Media and marketing agencies are scrambling to figure out how to help clients tap into the Pokémon Go craze--including those agencies with pharma clients.
The augmented reality game has attracted an estimated 15 million users who traverse the physical world with the smartphone app searching for Nintendo-created Pokémon creatures and hangouts, The Wall Street Journal reports.
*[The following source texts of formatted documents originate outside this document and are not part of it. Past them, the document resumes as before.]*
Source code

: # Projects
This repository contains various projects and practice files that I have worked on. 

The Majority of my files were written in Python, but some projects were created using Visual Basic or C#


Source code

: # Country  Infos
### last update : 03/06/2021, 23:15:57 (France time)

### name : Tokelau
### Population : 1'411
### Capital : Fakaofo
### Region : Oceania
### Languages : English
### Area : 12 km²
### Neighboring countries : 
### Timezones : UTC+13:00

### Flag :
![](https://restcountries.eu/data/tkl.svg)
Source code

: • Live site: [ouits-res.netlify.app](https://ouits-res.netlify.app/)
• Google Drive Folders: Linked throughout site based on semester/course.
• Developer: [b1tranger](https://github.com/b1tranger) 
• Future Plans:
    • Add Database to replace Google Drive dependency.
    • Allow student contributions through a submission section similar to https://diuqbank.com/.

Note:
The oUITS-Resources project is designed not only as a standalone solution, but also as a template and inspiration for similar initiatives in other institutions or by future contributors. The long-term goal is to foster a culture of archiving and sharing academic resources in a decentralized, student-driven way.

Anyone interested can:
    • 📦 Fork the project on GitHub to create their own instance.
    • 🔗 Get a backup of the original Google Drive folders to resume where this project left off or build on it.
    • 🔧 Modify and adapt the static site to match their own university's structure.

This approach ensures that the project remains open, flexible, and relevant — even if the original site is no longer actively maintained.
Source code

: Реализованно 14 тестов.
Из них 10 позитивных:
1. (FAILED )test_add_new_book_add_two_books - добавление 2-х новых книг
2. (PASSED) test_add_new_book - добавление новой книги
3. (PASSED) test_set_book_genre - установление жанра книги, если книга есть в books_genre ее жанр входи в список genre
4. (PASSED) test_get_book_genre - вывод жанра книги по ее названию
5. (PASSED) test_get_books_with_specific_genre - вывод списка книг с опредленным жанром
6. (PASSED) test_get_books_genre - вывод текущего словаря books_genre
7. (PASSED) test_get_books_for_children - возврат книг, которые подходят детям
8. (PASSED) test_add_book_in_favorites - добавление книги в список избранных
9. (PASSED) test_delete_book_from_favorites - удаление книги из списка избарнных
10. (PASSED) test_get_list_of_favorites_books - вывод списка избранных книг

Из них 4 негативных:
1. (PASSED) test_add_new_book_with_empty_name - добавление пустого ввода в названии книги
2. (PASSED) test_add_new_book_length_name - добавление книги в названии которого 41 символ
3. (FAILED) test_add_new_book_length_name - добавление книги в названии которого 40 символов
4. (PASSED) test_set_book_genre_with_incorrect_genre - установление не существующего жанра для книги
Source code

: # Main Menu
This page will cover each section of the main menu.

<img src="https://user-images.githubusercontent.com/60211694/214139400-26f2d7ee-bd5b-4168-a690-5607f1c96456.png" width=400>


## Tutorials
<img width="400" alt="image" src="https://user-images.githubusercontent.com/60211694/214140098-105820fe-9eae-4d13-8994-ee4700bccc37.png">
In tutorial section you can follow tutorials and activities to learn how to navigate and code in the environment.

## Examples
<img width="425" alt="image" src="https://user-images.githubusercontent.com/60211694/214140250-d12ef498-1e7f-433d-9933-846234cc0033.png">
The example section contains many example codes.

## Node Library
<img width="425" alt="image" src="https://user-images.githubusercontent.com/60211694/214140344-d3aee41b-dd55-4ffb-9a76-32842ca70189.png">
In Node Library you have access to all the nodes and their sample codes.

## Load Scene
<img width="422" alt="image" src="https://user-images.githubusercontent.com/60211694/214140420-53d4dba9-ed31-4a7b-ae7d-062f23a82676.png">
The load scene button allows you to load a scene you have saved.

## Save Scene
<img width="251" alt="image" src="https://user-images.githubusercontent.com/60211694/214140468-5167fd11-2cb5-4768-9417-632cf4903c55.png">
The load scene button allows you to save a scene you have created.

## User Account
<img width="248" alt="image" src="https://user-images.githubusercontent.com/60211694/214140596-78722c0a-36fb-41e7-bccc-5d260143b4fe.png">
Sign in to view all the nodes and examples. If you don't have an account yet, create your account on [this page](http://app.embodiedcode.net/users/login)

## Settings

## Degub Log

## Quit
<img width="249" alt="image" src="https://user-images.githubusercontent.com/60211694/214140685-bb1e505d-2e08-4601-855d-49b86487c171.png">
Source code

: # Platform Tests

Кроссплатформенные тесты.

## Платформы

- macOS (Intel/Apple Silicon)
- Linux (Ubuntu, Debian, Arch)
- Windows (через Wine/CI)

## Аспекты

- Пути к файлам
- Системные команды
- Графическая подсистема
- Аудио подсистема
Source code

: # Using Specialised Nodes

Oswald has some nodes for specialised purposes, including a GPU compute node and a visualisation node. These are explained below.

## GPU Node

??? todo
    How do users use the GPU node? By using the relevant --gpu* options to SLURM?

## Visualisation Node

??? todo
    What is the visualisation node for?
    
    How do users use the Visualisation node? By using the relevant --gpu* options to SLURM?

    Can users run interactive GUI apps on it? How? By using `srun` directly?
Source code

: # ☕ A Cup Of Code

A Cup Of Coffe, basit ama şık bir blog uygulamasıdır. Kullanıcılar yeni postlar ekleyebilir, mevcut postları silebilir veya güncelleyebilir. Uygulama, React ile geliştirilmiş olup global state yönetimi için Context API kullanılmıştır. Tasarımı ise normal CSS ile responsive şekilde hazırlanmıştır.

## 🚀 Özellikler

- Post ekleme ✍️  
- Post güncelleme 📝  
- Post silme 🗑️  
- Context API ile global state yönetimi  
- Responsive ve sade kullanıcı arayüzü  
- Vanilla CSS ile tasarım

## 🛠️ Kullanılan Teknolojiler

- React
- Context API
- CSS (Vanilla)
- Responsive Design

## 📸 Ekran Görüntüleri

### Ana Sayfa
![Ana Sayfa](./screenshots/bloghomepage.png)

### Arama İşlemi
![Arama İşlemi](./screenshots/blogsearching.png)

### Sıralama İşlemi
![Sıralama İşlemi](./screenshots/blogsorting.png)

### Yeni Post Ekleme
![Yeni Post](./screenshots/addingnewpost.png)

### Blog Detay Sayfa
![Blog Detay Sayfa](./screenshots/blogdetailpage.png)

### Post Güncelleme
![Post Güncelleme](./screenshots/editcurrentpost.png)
So it’s no surprise that various brands are looking to capitalize.
For pharma, though, there’s a hurdle, Justin Freid, VP of search engine marketing and emerging media at CMI/Compas and an avid player himself, told FiercePharmaMarketing. While small businesses are taking advantage of certain physical locations assigned as “gyms” or “Pokestops,” matching pharma up with location-based marketing could pose a challenge. The game creators at Niantic have said they’ll eventually allow brands to pay to sponsor locations, but those may not be especially helpful for pharma companies, which don’t have retail outlets.
However, Freid said, there could be opportunities at special events tied to raising money for disease research and awareness, such as walkathons for multiple sclerosis or races for breast cancer, to create pharma-sponsored Pokémon Go locations.
Still, one marketing exec told the WSJ, many marketers are still “wrapping their heads around the explosion in popularity”--and they may want to beware overdoing it on the advertising front. It would be a mistake to rush in and turn the Pokémon adventure into a “walk through virtual version of a billboard-filled Times Square,” he said.
But the opportunity for pharma marketers to use mobile and location-driven experience isn’t limited to Pokémon Go. Disease awareness campaigns and events are frequently used by pharma companies as ways to “drum up discussion and engage audiences pre-launch” and beyond, Carly Kuper, CMI/Compas’ VP of public relations, told FiercePharmaMarketing. And Boehringer Ingelheim and others have found success with gamification when pairing it with unbranded awareness campaigns.
“I could see them ... using the same type of idea and creating their own game that might appeal to a certain patient base. For example, an augmented reality game that teens with cancer could play while in the hospital, as a way to keep them entertained and upbeat,” she said.